Peanuts that are plump and visually appealing are far more likely to entice buyers. Conversely, defective peanuts such as incomplete or mouldy ones not only lower the product's appeal but may also pose a threat to health and safety. Therefore, efficiently and accurately removing these defective peanuts has become a significant challenge in the peanut processing industry.
By understanding customer needs and continually innovating, we have made groundbreaking progress in peanut sorting technology, offering more comprehensive sorting solutions to meet the diverse processing demands of the market.
Although peanuts with cracks, holes, or breaks do not affect the quality of the nut itself, their appearance does lower their perceived value, making it difficult to command a good price. Many peanut processing plants have added a crack machine to their production lines, mixing iron filings into the cracks through stirring, and then using electromagnetic devices to remove them. This increases operational costs and introduces the risk of iron filings and other impurities entering the final product.
To meet our customers' needs, we decided to empower the industry's development with cutting-edge AI deep learning technology. Given the diverse shapes of peanuts, a large amount of data labelling and significant computational resources are required to drive the process. However, we have long understood the trends in pattern recognition and artificial intelligence, and, based on years of data accumulation, we have established the industry's first large-scale sample and model libraries.
As early as 2016, our peanut sorting machine were equipped with internet service functionality, with tens of thousands of globally connected devices generating massive amounts of sample data daily, enabling rapid iteration of deep learning models for our peanut sortex machine.
With this wealth of technical resources, we quickly developed a crack sorting solution, allowing our customers to dispense with crack machines, thereby saving on equipment and maintenance costs, reducing processing steps, and improving efficiency.
In addition to cracks, our new generation of groundnut sortex machine can also sort peanuts with localised mould issues caused by moisture, such as black tips or damp spots. In recent years, extreme weather conditions have led to the emergence of issues like frozen kernels and sprouted kernels, which have become key factors affecting peanut quality and price. Due to the limitations in recognition accuracy, many peanut optical sorting machines on the market are unable to effectively sort these defects, forcing processing plants to carry out manual re-sorting after the colour sorter, which is both inefficient and ineffective.
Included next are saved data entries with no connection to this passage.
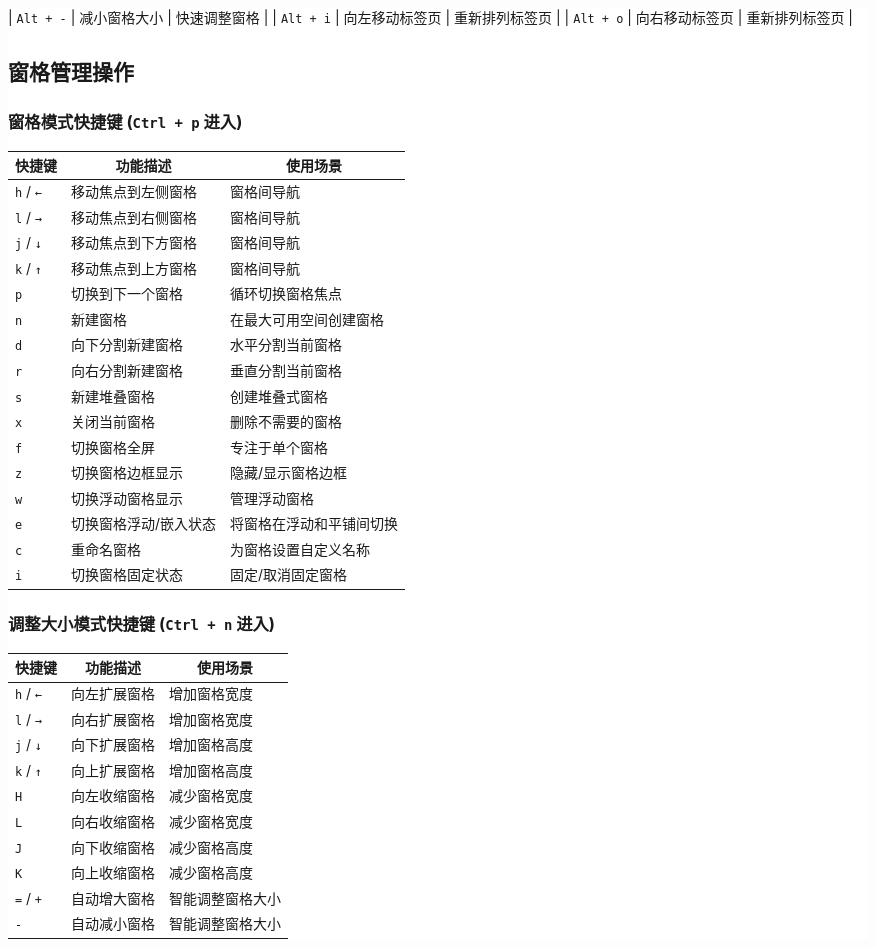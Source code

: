 | `Alt + -` | 减小窗格大小 | 快速调整窗格 |
| `Alt + i` | 向左移动标签页 | 重新排列标签页 |
| `Alt + o` | 向右移动标签页 | 重新排列标签页 |

## 窗格管理操作

### 窗格模式快捷键 (`Ctrl + p` 进入)
| 快捷键 | 功能描述 | 使用场景 |
|--------|----------|----------|
| `h` / `←` | 移动焦点到左侧窗格 | 窗格间导航 |
| `l` / `→` | 移动焦点到右侧窗格 | 窗格间导航 |
| `j` / `↓` | 移动焦点到下方窗格 | 窗格间导航 |
| `k` / `↑` | 移动焦点到上方窗格 | 窗格间导航 |
| `p` | 切换到下一个窗格 | 循环切换窗格焦点 |
| `n` | 新建窗格 | 在最大可用空间创建窗格 |
| `d` | 向下分割新建窗格 | 水平分割当前窗格 |
| `r` | 向右分割新建窗格 | 垂直分割当前窗格 |
| `s` | 新建堆叠窗格 | 创建堆叠式窗格 |
| `x` | 关闭当前窗格 | 删除不需要的窗格 |
| `f` | 切换窗格全屏 | 专注于单个窗格 |
| `z` | 切换窗格边框显示 | 隐藏/显示窗格边框 |
| `w` | 切换浮动窗格显示 | 管理浮动窗格 |
| `e` | 切换窗格浮动/嵌入状态 | 将窗格在浮动和平铺间切换 |
| `c` | 重命名窗格 | 为窗格设置自定义名称 |
| `i` | 切换窗格固定状态 | 固定/取消固定窗格 |

### 调整大小模式快捷键 (`Ctrl + n` 进入)
| 快捷键 | 功能描述 | 使用场景 |
|--------|----------|----------|
| `h` / `←` | 向左扩展窗格 | 增加窗格宽度 |
| `l` / `→` | 向右扩展窗格 | 增加窗格宽度 |
| `j` / `↓` | 向下扩展窗格 | 增加窗格高度 |
| `k` / `↑` | 向上扩展窗格 | 增加窗格高度 |
| `H` | 向左收缩窗格 | 减少窗格宽度 |
| `L` | 向右收缩窗格 | 减少窗格宽度 |
| `J` | 向下收缩窗格 | 减少窗格高度 |
| `K` | 向上收缩窗格 | 减少窗格高度 |
| `=` / `+` | 自动增大窗格 | 智能调整窗格大小 |
| `-` | 自动减小窗格 | 智能调整窗格大小 |
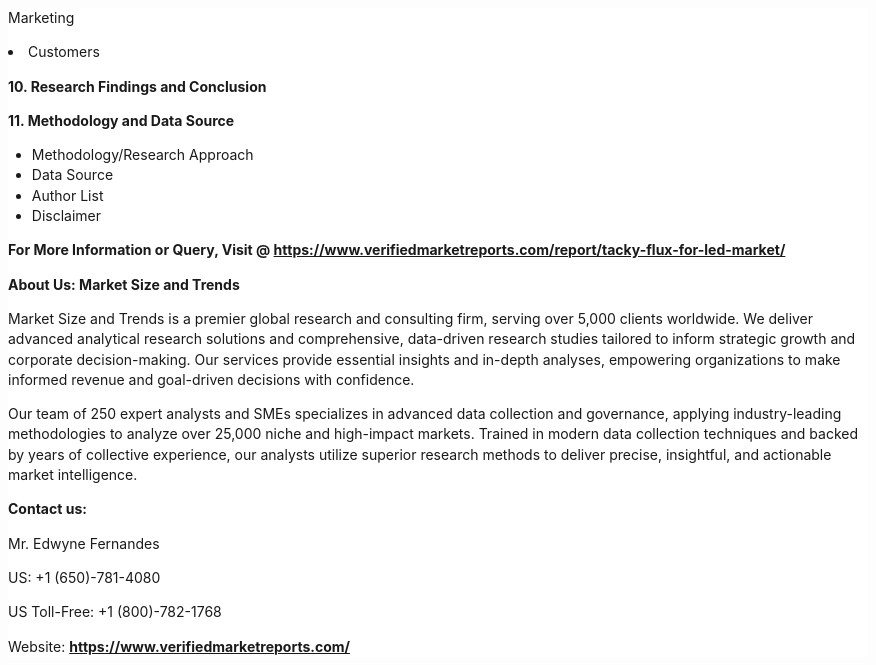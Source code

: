 Marketing</li><li>Customers</li></ul><p><strong>10. Research Findings and Conclusion</strong></p><p><strong>11. Methodology and Data Source</strong></p><ul><li>Methodology/Research Approach</li><li>Data Source</li><li>Author List</li><li>Disclaimer</li></ul></p><p><strong>For More Information or Query, Visit @ <a href="https://www.verifiedmarketreports.com/report/tacky-flux-for-led-market/">https://www.verifiedmarketreports.com/report/tacky-flux-for-led-market/</a></strong></p><p><strong>About Us: Market Size and Trends</strong></p><p>Market Size and Trends is a premier global research and consulting firm, serving over 5,000 clients worldwide. We deliver advanced analytical research solutions and comprehensive, data-driven research studies tailored to inform strategic growth and corporate decision-making. Our services provide essential insights and in-depth analyses, empowering organizations to make informed revenue and goal-driven decisions with confidence.</p><p>Our team of 250 expert analysts and SMEs specializes in advanced data collection and governance, applying industry-leading methodologies to analyze over 25,000 niche and high-impact markets. Trained in modern data collection techniques and backed by years of collective experience, our analysts utilize superior research methods to deliver precise, insightful, and actionable market intelligence.</p><p><strong>Contact us:</strong></p><p>Mr. Edwyne Fernandes</p><p>US: +1 (650)-781-4080</p><p>US Toll-Free: +1 (800)-782-1768</p><p>Website: <strong><a href="https://www.verifiedmarketreports.com/">https://www.verifiedmarketreports.com/</a></strong></p>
Our new generation of products is equipped with the UHD2.0 high-definition, high-performance deep learning system, effectively solving this long-standing industry problem. Utilising ultra-clear imaging technology, the resolution has been increased fourfold, enabling even the smallest 1mm sprouts, invisible to the naked eye, to be identified.
"Previously, we had to hire 10 people solely for re-sorting. Now, we just need one person to occasionally check the results," said Mr. Wang, a major processor in a key peanut-producing region. "Compared to other colour sorters on the market, our results are outstanding. It's like taking an exam—simple questions won't differentiate the top students, but as the difficulty increases, the real experts become apparent!"
In recent years, we have leveraged our strong technical foundation to improve chip circuit structures, enhance chip manufacturing processes, and boost computing power. Simultaneously, we have explored the optimal equipment structure for peanut processing, transitioning from channel machines to belt machines and from traditional algorithms to AI deep learning systems. Each update has led to improvements in both output and sorting effectiveness.
The effectiveness of our peanuts sorting process is well-regarded. As one peanut processing plant owner put it, "If you grab a handful of waste, you won’t find a single good peanut in it. We've truly achieved a balance between output, sorting accuracy, and waste reduction."